Now Brosh and Eini have a practical mission. They want to prevent, via the economic-social council, the expected budget cuts. They know there is a small deviation in the 2008 budget, and a huge one in 2009 in all areas. But they do not want cutbacks. They want to expand the budget, which would be grossly irresponsible as well as completely ignorant of macroeconomics.

The two want to increase subsidies to industry, and exports and wages in a large and varied number of ways - while at the same time lowering income taxes, VAT and corporate taxes. These are "growth-building steps" according to Brosh and Eini. But the truth is they are "disaster-building steps" for the Israeli economy.

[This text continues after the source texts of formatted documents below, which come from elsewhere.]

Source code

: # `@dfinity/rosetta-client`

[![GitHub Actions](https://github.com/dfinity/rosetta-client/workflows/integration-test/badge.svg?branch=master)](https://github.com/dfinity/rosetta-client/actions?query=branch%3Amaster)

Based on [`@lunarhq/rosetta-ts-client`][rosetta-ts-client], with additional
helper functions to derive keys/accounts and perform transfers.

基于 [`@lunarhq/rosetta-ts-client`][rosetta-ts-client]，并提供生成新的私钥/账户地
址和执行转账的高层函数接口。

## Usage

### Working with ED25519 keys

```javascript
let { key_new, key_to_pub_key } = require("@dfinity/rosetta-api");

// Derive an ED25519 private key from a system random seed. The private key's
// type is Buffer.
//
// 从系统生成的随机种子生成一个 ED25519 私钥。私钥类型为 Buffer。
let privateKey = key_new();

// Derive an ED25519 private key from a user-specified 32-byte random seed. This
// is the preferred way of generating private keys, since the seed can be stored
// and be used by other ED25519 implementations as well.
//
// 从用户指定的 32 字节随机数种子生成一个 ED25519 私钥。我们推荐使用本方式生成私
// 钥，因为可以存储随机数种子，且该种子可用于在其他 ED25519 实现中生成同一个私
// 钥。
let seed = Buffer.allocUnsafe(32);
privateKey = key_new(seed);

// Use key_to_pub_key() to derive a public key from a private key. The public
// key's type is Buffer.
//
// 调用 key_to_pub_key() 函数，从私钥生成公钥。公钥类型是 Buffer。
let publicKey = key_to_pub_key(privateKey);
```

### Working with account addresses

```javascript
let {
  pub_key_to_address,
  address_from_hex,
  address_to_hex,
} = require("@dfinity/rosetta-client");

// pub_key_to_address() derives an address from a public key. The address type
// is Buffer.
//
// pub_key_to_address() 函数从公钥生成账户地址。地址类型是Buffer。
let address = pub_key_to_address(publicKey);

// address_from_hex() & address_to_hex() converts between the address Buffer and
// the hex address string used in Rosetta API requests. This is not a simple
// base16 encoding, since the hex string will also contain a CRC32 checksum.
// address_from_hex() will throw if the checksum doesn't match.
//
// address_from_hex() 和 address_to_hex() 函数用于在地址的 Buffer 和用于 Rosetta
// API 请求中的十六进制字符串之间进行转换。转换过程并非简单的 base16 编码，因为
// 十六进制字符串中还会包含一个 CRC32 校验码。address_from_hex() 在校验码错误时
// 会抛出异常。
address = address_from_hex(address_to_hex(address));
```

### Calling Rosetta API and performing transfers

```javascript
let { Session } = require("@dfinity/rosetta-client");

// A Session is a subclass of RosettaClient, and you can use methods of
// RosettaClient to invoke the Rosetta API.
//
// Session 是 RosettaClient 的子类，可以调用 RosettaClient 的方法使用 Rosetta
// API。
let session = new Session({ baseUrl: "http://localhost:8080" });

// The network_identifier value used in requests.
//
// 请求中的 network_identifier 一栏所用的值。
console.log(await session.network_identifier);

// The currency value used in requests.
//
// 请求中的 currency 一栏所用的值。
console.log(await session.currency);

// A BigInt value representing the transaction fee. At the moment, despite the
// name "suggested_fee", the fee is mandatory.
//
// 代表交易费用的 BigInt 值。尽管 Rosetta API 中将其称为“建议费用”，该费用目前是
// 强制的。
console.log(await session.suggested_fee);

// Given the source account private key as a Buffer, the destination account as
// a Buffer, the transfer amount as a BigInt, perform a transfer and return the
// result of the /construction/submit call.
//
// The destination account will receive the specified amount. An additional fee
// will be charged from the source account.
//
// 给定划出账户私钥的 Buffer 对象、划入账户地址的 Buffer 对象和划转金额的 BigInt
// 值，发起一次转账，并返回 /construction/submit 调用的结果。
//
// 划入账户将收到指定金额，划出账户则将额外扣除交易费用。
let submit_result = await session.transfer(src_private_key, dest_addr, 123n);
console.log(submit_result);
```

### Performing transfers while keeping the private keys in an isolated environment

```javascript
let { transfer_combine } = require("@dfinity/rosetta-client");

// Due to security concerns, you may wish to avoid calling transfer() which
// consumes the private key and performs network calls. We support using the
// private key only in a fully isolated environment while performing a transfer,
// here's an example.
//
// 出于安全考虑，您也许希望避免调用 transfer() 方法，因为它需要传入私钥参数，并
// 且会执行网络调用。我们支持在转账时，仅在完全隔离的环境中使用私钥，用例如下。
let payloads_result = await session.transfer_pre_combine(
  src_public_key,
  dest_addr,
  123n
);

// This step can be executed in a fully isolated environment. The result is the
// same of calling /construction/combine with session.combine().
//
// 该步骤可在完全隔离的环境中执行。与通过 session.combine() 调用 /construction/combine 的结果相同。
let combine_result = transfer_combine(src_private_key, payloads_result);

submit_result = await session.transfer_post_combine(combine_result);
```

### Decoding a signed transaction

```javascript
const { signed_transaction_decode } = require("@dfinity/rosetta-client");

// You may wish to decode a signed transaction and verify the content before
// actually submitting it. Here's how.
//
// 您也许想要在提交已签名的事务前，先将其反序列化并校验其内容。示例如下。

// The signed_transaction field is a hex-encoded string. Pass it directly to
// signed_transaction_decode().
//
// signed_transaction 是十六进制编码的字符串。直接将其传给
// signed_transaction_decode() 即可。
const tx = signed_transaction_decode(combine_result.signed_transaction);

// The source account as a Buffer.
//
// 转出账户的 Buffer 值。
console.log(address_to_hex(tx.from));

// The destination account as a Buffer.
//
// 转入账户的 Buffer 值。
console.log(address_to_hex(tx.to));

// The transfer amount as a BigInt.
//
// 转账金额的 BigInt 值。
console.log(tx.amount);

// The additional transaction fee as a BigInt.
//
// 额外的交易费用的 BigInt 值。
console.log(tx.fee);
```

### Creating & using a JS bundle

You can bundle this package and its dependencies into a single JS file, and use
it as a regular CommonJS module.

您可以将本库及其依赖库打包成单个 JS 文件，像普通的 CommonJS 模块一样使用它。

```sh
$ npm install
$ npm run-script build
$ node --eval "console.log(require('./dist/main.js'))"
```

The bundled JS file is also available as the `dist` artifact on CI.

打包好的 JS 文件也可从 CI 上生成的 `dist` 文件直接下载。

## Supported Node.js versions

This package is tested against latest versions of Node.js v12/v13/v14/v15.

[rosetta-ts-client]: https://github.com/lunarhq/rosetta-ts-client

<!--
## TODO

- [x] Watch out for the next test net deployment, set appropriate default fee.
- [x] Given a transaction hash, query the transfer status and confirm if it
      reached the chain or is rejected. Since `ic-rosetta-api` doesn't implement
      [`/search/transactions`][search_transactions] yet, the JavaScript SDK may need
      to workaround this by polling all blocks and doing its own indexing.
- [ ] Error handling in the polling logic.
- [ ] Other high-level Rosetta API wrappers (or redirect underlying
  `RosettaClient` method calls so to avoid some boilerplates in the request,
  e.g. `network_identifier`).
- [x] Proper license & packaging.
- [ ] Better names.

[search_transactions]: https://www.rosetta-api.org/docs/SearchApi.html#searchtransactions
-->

Because if there is one thing that is still barely maintaining economic stability and growth, it is budgetary responsibility, which Bar-On is hanging onto by his teeth. If that disappears, the economy will be hit by a financial storm, lowered ratings, rising interest rates, lower growth and higher unemployment. And the public will not complain about Brosh and Eini, but about Bar-On and Ehud Olmert.

It is not only Brosh and Eini who are behind the bewildering idea to establish the council. Ra'anan Dinur, the director general of the Prime Minister's Office, and Manuel Trajtenberg, the head of the National Economic Council, are also supporters. They want to put the treasury in its place and limit its authority, by transferring the power to themselves.

Establishing the economic-social council is a certain recipe for paralysis when difficult decisions need to be made. But even if Brosh and Eini have veto power, it will be impossible to make essential budget cuts and implement the necessary reforms in the air and sea ports, in water and sewage systems, in communications, the electric corporation, and the Lands Administration - and the economy will fall into dangerous stagnation.

All alone in the fight against Brosh and Eini is the finance minister. His stand is important and brave. Bar-On knows that establishment of the council would be a danger to democracy and the economy. We can only hope that this time he will teach Brosh and Eini that the treasury is not the eternal sucker.